**Your goal**: Reproduce every record below word for word and include no pictures.

**Material provided**:
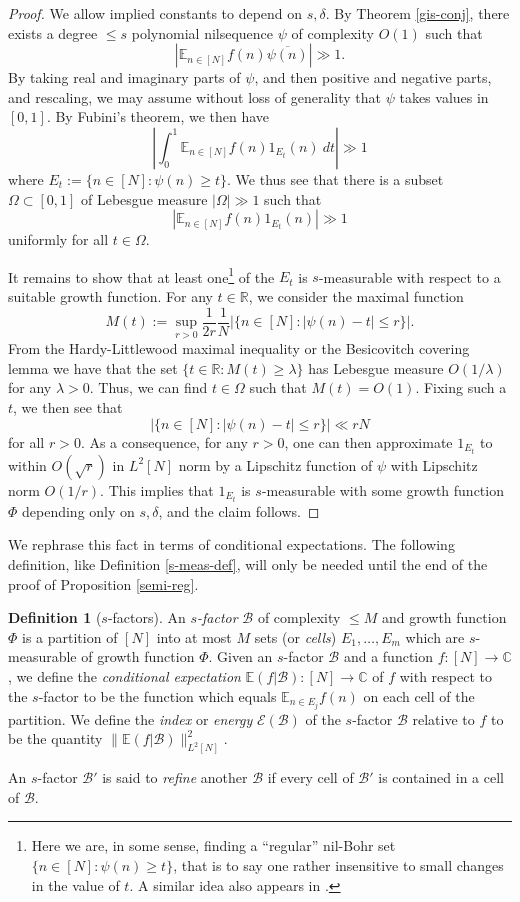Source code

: \documentclass[11pt,reqno]{amsart}
\numberwithin{equation}{section}
\theoremstyle{plain}
\theoremstyle{definition}
\newtheorem{definition}[subsection]{Definition}
\renewcommand{\leq}{\leqslant}
\renewcommand{\geq}{\geqslant}
\newcommand\E{{\mathbb{E}}}
\newcommand\R{\mathbb{R}}
\newcommand\C{\mathbb{C}}
\newcommand\B{\mathcal{B}}
\newcommand\1{{\bf 1}}
\newcommand\2{{\bf 2}}
\begin{document}
\begin{proof}  We allow implied constants to depend on $s,\delta$.  By Theorem \ref{gis-conj}, there exists a degree $\leq s$ polynomial nilsequence $\psi$ of complexity $O(1)$ such that
$$ |\E_{n \in [N]} f(n) \overline{\psi(n)}| \gg 1.$$
By taking real and imaginary parts of $\psi$, and then positive and negative parts, and rescaling, we may assume without loss of generality that $\psi$ takes values in $[0,1]$.  By Fubini's theorem, we then have
$$ |\int_0^1 \E_{n \in [N]} f(n) 1_{E_t}(n)\ dt| \gg 1$$
where $E_t := \{ n \in [N]: \psi(n) \geq t \}$.  We thus see that there is a subset $\Omega \subset [0,1]$ of Lebesgue measure $|\Omega| \gg 1$ such that 
$$ |\E_{n \in [N]} f(n) 1_{E_t}(n)| \gg 1$$
uniformly for all $t \in \Omega$.

It remains to show that at least one\footnote{Here we are, in some sense, finding a ``regular'' nil-Bohr set $\{n \in [N] : \psi(n) \geq t\}$, that is to say one rather insensitive to small changes in the value of $t$.  A similar idea also appears in \cite[Claim 2.2]{rttv}.} of the $E_t$ is $s$-measurable with respect to a suitable growth function.  For any $t \in \R$, we consider the maximal function
$$ M(t) := \sup_{r>0} \frac{1}{2r} \frac{1}{N} |\{ n \in [N]: |\psi(n)-t| \leq r \}|.$$
From the Hardy-Littlewood maximal inequality or the Besicovitch covering lemma we have that the set $\{ t \in \R: M(t) \ge \lambda \}$ has Lebesgue measure $O(1/\lambda)$ for any $\lambda > 0$.  Thus, we can find $t \in \Omega$ such that $M(t)= O(1)$.  Fixing such a $t$, we then see that 
$$ |\{ n \in [N]: |\psi(n)-t| \leq r \}| \ll rN$$
for all $r>0$.  As a consequence, for any $r>0$, one can then approximate $1_{E_t}$ to within $O( \sqrt{r} )$ in $L^2[N]$ norm by a Lipschitz function of $\psi$ with Lipschitz norm $O(1/r)$.  This implies that $1_{E_t}$ is $s$-measurable with some growth function $\Phi$ depending only on $s,\delta$, and the claim follows.
\end{proof}

We rephrase this fact in terms of conditional expectations. The following definition, like Definition \ref{s-meas-def}, will only be needed until the end of the proof of Proposition \ref{semi-reg}.

\begin{definition}[$s$-factors] An \emph{$s$-factor} $\B$ of complexity $\leq M$ and growth function $\Phi$ is a partition of $[N]$ into at most $M$ sets (or \emph{cells}) $E_1,\ldots,E_m$ which are $s$-measurable of growth function $\Phi$.  Given an $s$-factor $\B$ and a function $f: [N] \to \C$, we define the \emph{conditional expectation} $\E(f|\B): [N] \to \C$ of $f$ with respect to the $s$-factor to be the function which equals $\E_{n \in E_j} f(n)$ on each cell of the partition.  We define the \emph{index} or \emph{energy} ${\mathcal E}(\B)$ of the $s$-factor $\B$ relative to $f$ to be the quantity $\|\E(f|\B)\|_{L^2[N]}^2$.  

An $s$-factor $\B'$ is said to \emph{refine} another $\B$ if every cell of $\B'$ is contained in a cell of $\B$.  
\end{definition}
\end{document}

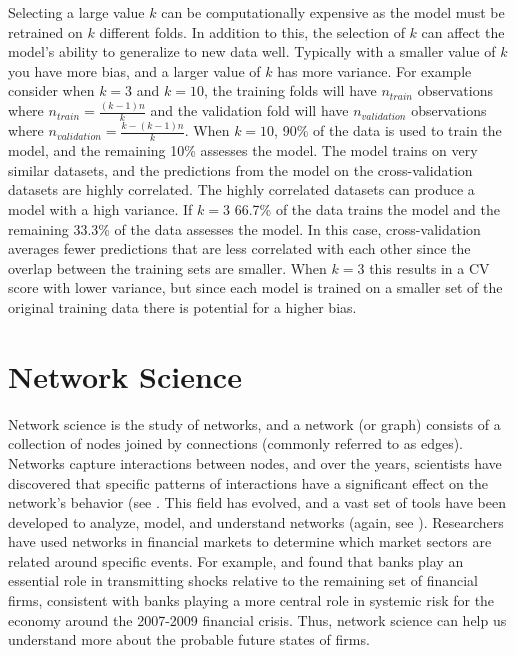 Selecting a large value \(k\) can be computationally expensive as the model must be retrained on \(k\) different folds. In addition to this, the selection of \(k\) can affect the model's ability to generalize to new data well. Typically with a smaller value of \(k\) you have more bias, and a larger value of \(k\) has more variance. For example consider when \(k=3\) and \(k=10\), the training folds will have \(n_{train}\) observations where  \( n_{train}= \frac{(k-1)n}{k}\) and the validation fold will have \(n_{validation}\) observations where \( n_{validation}= \frac{k-(k-1)n}{k}\). When \(k=10\), 90\% of the data is used to train the model, and the remaining 10\% assesses the model. The model trains on very similar datasets, and the predictions from the model on the cross-validation datasets are highly correlated. The highly correlated datasets can produce a model with a high variance. If \(k=3\) 66.7\% of the data trains the model and the remaining 33.3\% of the data assesses the model. In this case, cross-validation averages fewer predictions that are less correlated with each other since the overlap between the training sets are smaller. When \(k=3\) this results in a CV score with lower variance, but since each model is trained on a smaller set of the original training data there is potential for a higher bias. 


\section{Network Science} \label{sec:NetworkScience}


Network science is the study of networks, and a network (or graph) consists of a collection of nodes joined by connections (commonly referred to as edges).  Networks capture interactions between nodes, and over the years, scientists have discovered that specific patterns of interactions have a significant effect on the network's behavior (see \cite{Networks}.  This field has evolved, and a vast set of tools have been developed to analyze,  model,  and understand networks (again, see \cite{Networks}).  Researchers have used networks in financial markets to determine which market sectors are related around specific events.  For example,   \cite{Billio2012} and \cite{DieboldYilmaz2014}  found that banks play an essential role in transmitting shocks relative to the remaining set of financial firms,  consistent with banks playing a more central role in systemic risk for the economy around the 2007-2009 financial crisis.  Thus, network science can help us  understand more about the probable future states of firms.


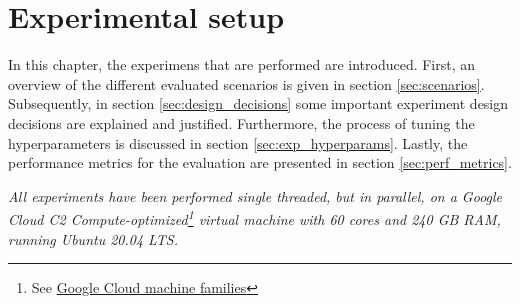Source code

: \chapter{Experimental setup}
\label{ch:setup}









In this chapter, the experimens that are performed are introduced. First, an overview of the different evaluated scenarios is given in section \ref{sec:scenarios}. Subsequently, in section \ref{sec:design_decisions} some important experiment design decisions are explained and justified. Furthermore, the process of tuning the hyperparameters is discussed in section \ref{sec:exp_hyperparams}. Lastly, the performance metrics for the evaluation are presented in section \ref{sec:perf_metrics}.

\emph{All experiments have been performed single threaded, but in parallel, on a Google Cloud C2 Compute-optimized\footnote{See \href{https://cloud.google.com/compute/docs/machine-types}{Google Cloud machine families}} virtual machine with 60 cores and 240 GB RAM, running Ubuntu 20.04 LTS.}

**Task response**:
Source code

: \documentclass[11pt,reqno]{amsart}
\numberwithin{equation}{section}
\theoremstyle{plain}
\theoremstyle{definition}
\newtheorem{definition}[subsection]{Definition}
\renewcommand{\leq}{\leqslant}
\renewcommand{\geq}{\geqslant}
\newcommand\E{{\mathbb{E}}}
\newcommand\R{\mathbb{R}}
\newcommand\C{\mathbb{C}}
\newcommand\B{\mathcal{B}}
\newcommand\1{{\bf 1}}
\newcommand\2{{\bf 2}}
\begin{document}
\begin{proof}  We allow implied constants to depend on $s,\delta$.  By Theorem \ref{gis-conj}, there exists a degree $\leq s$ polynomial nilsequence $\psi$ of complexity $O(1)$ such that
$$ |\E_{n \in [N]} f(n) \overline{\psi(n)}| \gg 1.$$
By taking real and imaginary parts of $\psi$, and then positive and negative parts, and rescaling, we may assume without loss of generality that $\psi$ takes values in $[0,1]$.  By Fubini's theorem, we then have
$$ |\int_0^1 \E_{n \in [N]} f(n) 1_{E_t}(n)\ dt| \gg 1$$
where $E_t := \{ n \in [N]: \psi(n) \geq t \}$.  We thus see that there is a subset $\Omega \subset [0,1]$ of Lebesgue measure $|\Omega| \gg 1$ such that 
$$ |\E_{n \in [N]} f(n) 1_{E_t}(n)| \gg 1$$
uniformly for all $t \in \Omega$.

It remains to show that at least one\footnote{Here we are, in some sense, finding a ``regular'' nil-Bohr set $\{n \in [N] : \psi(n) \geq t\}$, that is to say one rather insensitive to small changes in the value of $t$.  A similar idea also appears in \cite[Claim 2.2]{rttv}.} of the $E_t$ is $s$-measurable with respect to a suitable growth function.  For any $t \in \R$, we consider the maximal function
$$ M(t) := \sup_{r>0} \frac{1}{2r} \frac{1}{N} |\{ n \in [N]: |\psi(n)-t| \leq r \}|.$$
From the Hardy-Littlewood maximal inequality or the Besicovitch covering lemma we have that the set $\{ t \in \R: M(t) \ge \lambda \}$ has Lebesgue measure $O(1/\lambda)$ for any $\lambda > 0$.  Thus, we can find $t \in \Omega$ such that $M(t)= O(1)$.  Fixing such a $t$, we then see that 
$$ |\{ n \in [N]: |\psi(n)-t| \leq r \}| \ll rN$$
for all $r>0$.  As a consequence, for any $r>0$, one can then approximate $1_{E_t}$ to within $O( \sqrt{r} )$ in $L^2[N]$ norm by a Lipschitz function of $\psi$ with Lipschitz norm $O(1/r)$.  This implies that $1_{E_t}$ is $s$-measurable with some growth function $\Phi$ depending only on $s,\delta$, and the claim follows.
\end{proof}

We rephrase this fact in terms of conditional expectations. The following definition, like Definition \ref{s-meas-def}, will only be needed until the end of the proof of Proposition \ref{semi-reg}.

\begin{definition}[$s$-factors] An \emph{$s$-factor} $\B$ of complexity $\leq M$ and growth function $\Phi$ is a partition of $[N]$ into at most $M$ sets (or \emph{cells}) $E_1,\ldots,E_m$ which are $s$-measurable of growth function $\Phi$.  Given an $s$-factor $\B$ and a function $f: [N] \to \C$, we define the \emph{conditional expectation} $\E(f|\B): [N] \to \C$ of $f$ with respect to the $s$-factor to be the function which equals $\E_{n \in E_j} f(n)$ on each cell of the partition.  We define the \emph{index} or \emph{energy} ${\mathcal E}(\B)$ of the $s$-factor $\B$ relative to $f$ to be the quantity $\|\E(f|\B)\|_{L^2[N]}^2$.  

An $s$-factor $\B'$ is said to \emph{refine} another $\B$ if every cell of $\B'$ is contained in a cell of $\B$.  
\end{definition}
\end{document}

 Selecting a large value \(k\) can be computationally expensive as the model must be retrained on \(k\) different folds. In addition to this, the selection of \(k\) can affect the model's ability to generalize to new data well. Typically with a smaller value of \(k\) you have more bias, and a larger value of \(k\) has more variance. For example consider when \(k=3\) and \(k=10\), the training folds will have \(n_{train}\) observations where  \( n_{train}= \frac{(k-1)n}{k}\) and the validation fold will have \(n_{validation}\) observations where \( n_{validation}= \frac{k-(k-1)n}{k}\). When \(k=10\), 90\% of the data is used to train the model, and the remaining 10\% assesses the model. The model trains on very similar datasets, and the predictions from the model on the cross-validation datasets are highly correlated. The highly correlated datasets can produce a model with a high variance. If \(k=3\) 66.7\% of the data trains the model and the remaining 33.3\% of the data assesses the model. In this case, cross-validation averages fewer predictions that are less correlated with each other since the overlap between the training sets are smaller. When \(k=3\) this results in a CV score with lower variance, but since each model is trained on a smaller set of the original training data there is potential for a higher bias. 


\section{Network Science} \label{sec:NetworkScience}


Network science is the study of networks, and a network (or graph) consists of a collection of nodes joined by connections (commonly referred to as edges).  Networks capture interactions between nodes, and over the years, scientists have discovered that specific patterns of interactions have a significant effect on the network's behavior (see \cite{Networks}.  This field has evolved, and a vast set of tools have been developed to analyze,  model,  and understand networks (again, see \cite{Networks}).  Researchers have used networks in financial markets to determine which market sectors are related around specific events.  For example,   \cite{Billio2012} and \cite{DieboldYilmaz2014}  found that banks play an essential role in transmitting shocks relative to the remaining set of financial firms,  consistent with banks playing a more central role in systemic risk for the economy around the 2007-2009 financial crisis.  Thus, network science can help us  understand more about the probable future states of firms.


Source code

: \chapter{Experimental setup}
\label{ch:setup}









In this chapter, the experimens that are performed are introduced. First, an overview of the different evaluated scenarios is given in section \ref{sec:scenarios}. Subsequently, in section \ref{sec:design_decisions} some important experiment design decisions are explained and justified. Furthermore, the process of tuning the hyperparameters is discussed in section \ref{sec:exp_hyperparams}. Lastly, the performance metrics for the evaluation are presented in section \ref{sec:perf_metrics}.

\emph{All experiments have been performed single threaded, but in parallel, on a Google Cloud C2 Compute-optimized\footnote{See \href{https://cloud.google.com/compute/docs/machine-types}{Google Cloud machine families}} virtual machine with 60 cores and 240 GB RAM, running Ubuntu 20.04 LTS.}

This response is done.